### WORK ITEM:
Without the images, reproduce every entry exactly.

### PROVIDED RECORDS:
══════

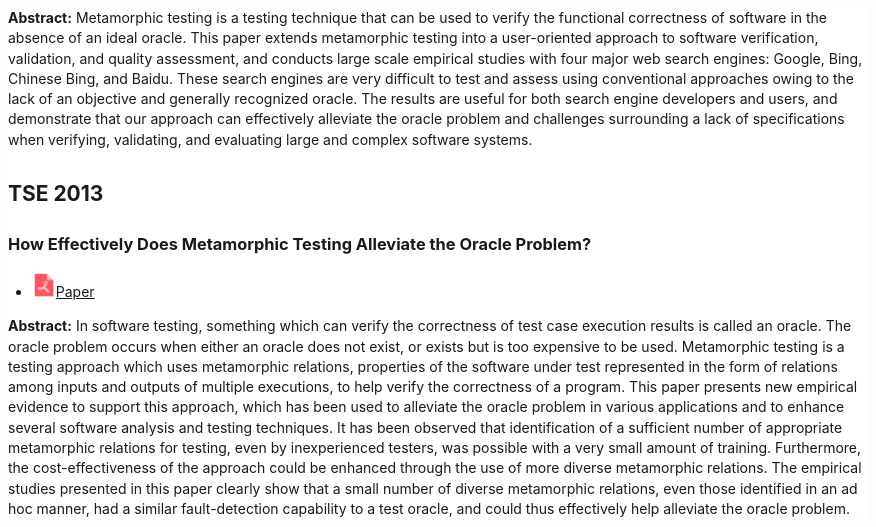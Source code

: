 **Abstract:** Metamorphic testing is a testing technique that can be used to verify the functional correctness of software in the absence of an ideal oracle. This paper extends metamorphic testing into a user-oriented approach to software verification, validation, and quality assessment, and conducts large scale empirical studies with four major web search engines: Google, Bing, Chinese Bing, and Baidu. These search engines are very difficult to test and assess using conventional approaches owing to the lack of an objective and generally recognized oracle. The results are useful for both search engine developers and users, and demonstrate that our approach can effectively alleviate the oracle problem and challenges surrounding a lack of specifications when verifying, validating, and evaluating large and complex software systems.

## TSE 2013

### How Effectively Does Metamorphic Testing Alleviate the Oracle Problem?

* <img src="../icons/pdf.png" width="24px">[Paper](https://ieeexplore.ieee.org/abstract/document/6613484)

**Abstract:** In software testing, something which can verify the correctness of test case execution results is called an oracle. The oracle problem occurs when either an oracle does not exist, or exists but is too expensive to be used. Metamorphic testing is a testing approach which uses metamorphic relations, properties of the software under test represented in the form of relations among inputs and outputs of multiple executions, to help verify the correctness of a program. This paper presents new empirical evidence to support this approach, which has been used to alleviate the oracle problem in various applications and to enhance several software analysis and testing techniques. It has been observed that identification of a sufficient number of appropriate metamorphic relations for testing, even by inexperienced testers, was possible with a very small amount of training. Furthermore, the cost-effectiveness of the approach could be enhanced through the use of more diverse metamorphic relations. The empirical studies presented in this paper clearly show that a small number of diverse metamorphic relations, even those identified in an ad hoc manner, had a similar fault-detection capability to a test oracle, and could thus effectively help alleviate the oracle problem.


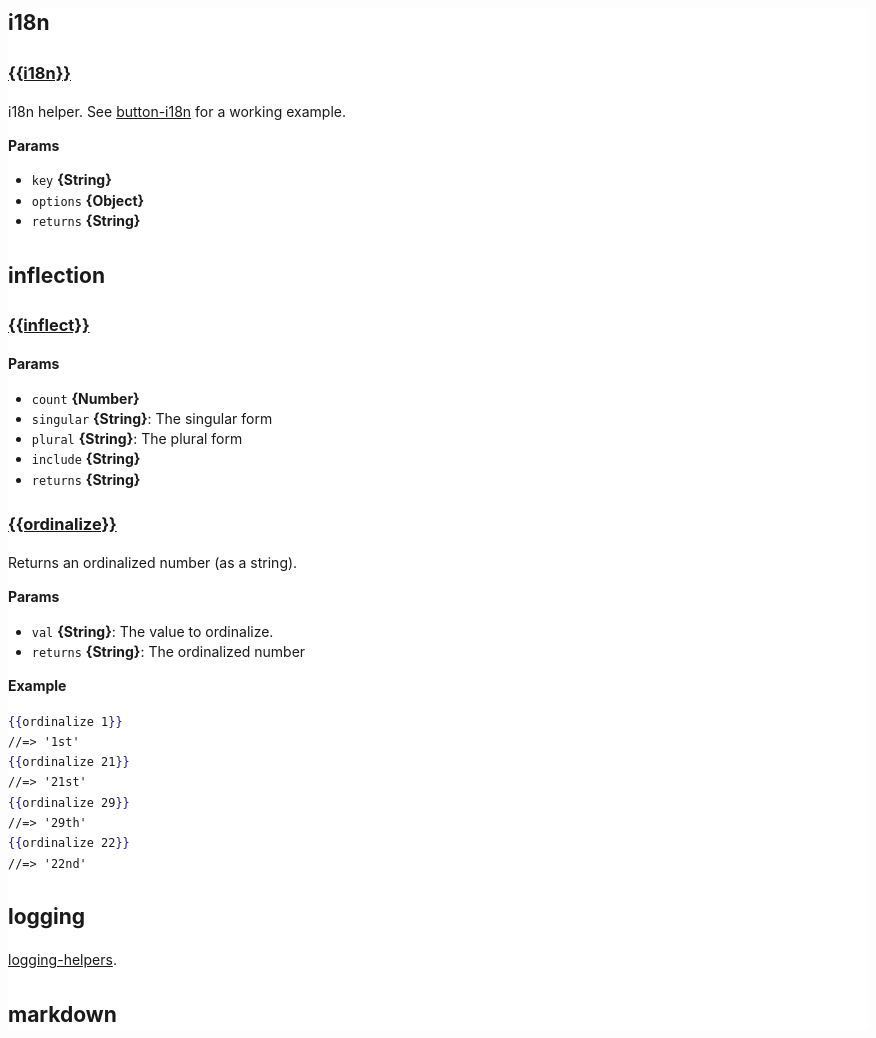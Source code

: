 ## i18n

### [{{i18n}}](lib/i18n.js#L22)

i18n helper. See [button-i18n](https://github.com/assemble/buttons)
for a working example.

**Params**

* `key` **{String}**
* `options` **{Object}**
* `returns` **{String}**

## inflection

### [{{inflect}}](lib/inflection.js#L21)

**Params**

* `count` **{Number}**
* `singular` **{String}**: The singular form
* `plural` **{String}**: The plural form
* `include` **{String}**
* `returns` **{String}**

### [{{ordinalize}}](lib/inflection.js#L50)

Returns an ordinalized number (as a string).

**Params**

* `val` **{String}**: The value to ordinalize.
* `returns` **{String}**: The ordinalized number

**Example**

```handlebars
{{ordinalize 1}}
//=> '1st'
{{ordinalize 21}}
//=> '21st'
{{ordinalize 29}}
//=> '29th'
{{ordinalize 22}}
//=> '22nd'
```

## logging

[logging-helpers](https://github.com/helpers/logging-helpers).

## markdown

══════

### SOLUTION FOR THIS TASK:
Source code

: **Abstract:** Metamorphic testing is a testing technique that can be used to verify the functional correctness of software in the absence of an ideal oracle. This paper extends metamorphic testing into a user-oriented approach to software verification, validation, and quality assessment, and conducts large scale empirical studies with four major web search engines: Google, Bing, Chinese Bing, and Baidu. These search engines are very difficult to test and assess using conventional approaches owing to the lack of an objective and generally recognized oracle. The results are useful for both search engine developers and users, and demonstrate that our approach can effectively alleviate the oracle problem and challenges surrounding a lack of specifications when verifying, validating, and evaluating large and complex software systems.

## TSE 2013

### How Effectively Does Metamorphic Testing Alleviate the Oracle Problem?

* <img src="../icons/pdf.png" width="24px">[Paper](https://ieeexplore.ieee.org/abstract/document/6613484)

**Abstract:** In software testing, something which can verify the correctness of test case execution results is called an oracle. The oracle problem occurs when either an oracle does not exist, or exists but is too expensive to be used. Metamorphic testing is a testing approach which uses metamorphic relations, properties of the software under test represented in the form of relations among inputs and outputs of multiple executions, to help verify the correctness of a program. This paper presents new empirical evidence to support this approach, which has been used to alleviate the oracle problem in various applications and to enhance several software analysis and testing techniques. It has been observed that identification of a sufficient number of appropriate metamorphic relations for testing, even by inexperienced testers, was possible with a very small amount of training. Furthermore, the cost-effectiveness of the approach could be enhanced through the use of more diverse metamorphic relations. The empirical studies presented in this paper clearly show that a small number of diverse metamorphic relations, even those identified in an ad hoc manner, had a similar fault-detection capability to a test oracle, and could thus effectively help alleviate the oracle problem.


Source code

: ## i18n

### [{{i18n}}](lib/i18n.js#L22)

i18n helper. See [button-i18n](https://github.com/assemble/buttons)
for a working example.

**Params**

* `key` **{String}**
* `options` **{Object}**
* `returns` **{String}**

## inflection

### [{{inflect}}](lib/inflection.js#L21)

**Params**

* `count` **{Number}**
* `singular` **{String}**: The singular form
* `plural` **{String}**: The plural form
* `include` **{String}**
* `returns` **{String}**

### [{{ordinalize}}](lib/inflection.js#L50)

Returns an ordinalized number (as a string).

**Params**

* `val` **{String}**: The value to ordinalize.
* `returns` **{String}**: The ordinalized number

**Example**

```handlebars
{{ordinalize 1}}
//=> '1st'
{{ordinalize 21}}
//=> '21st'
{{ordinalize 29}}
//=> '29th'
{{ordinalize 22}}
//=> '22nd'
```

## logging

[logging-helpers](https://github.com/helpers/logging-helpers).

## markdown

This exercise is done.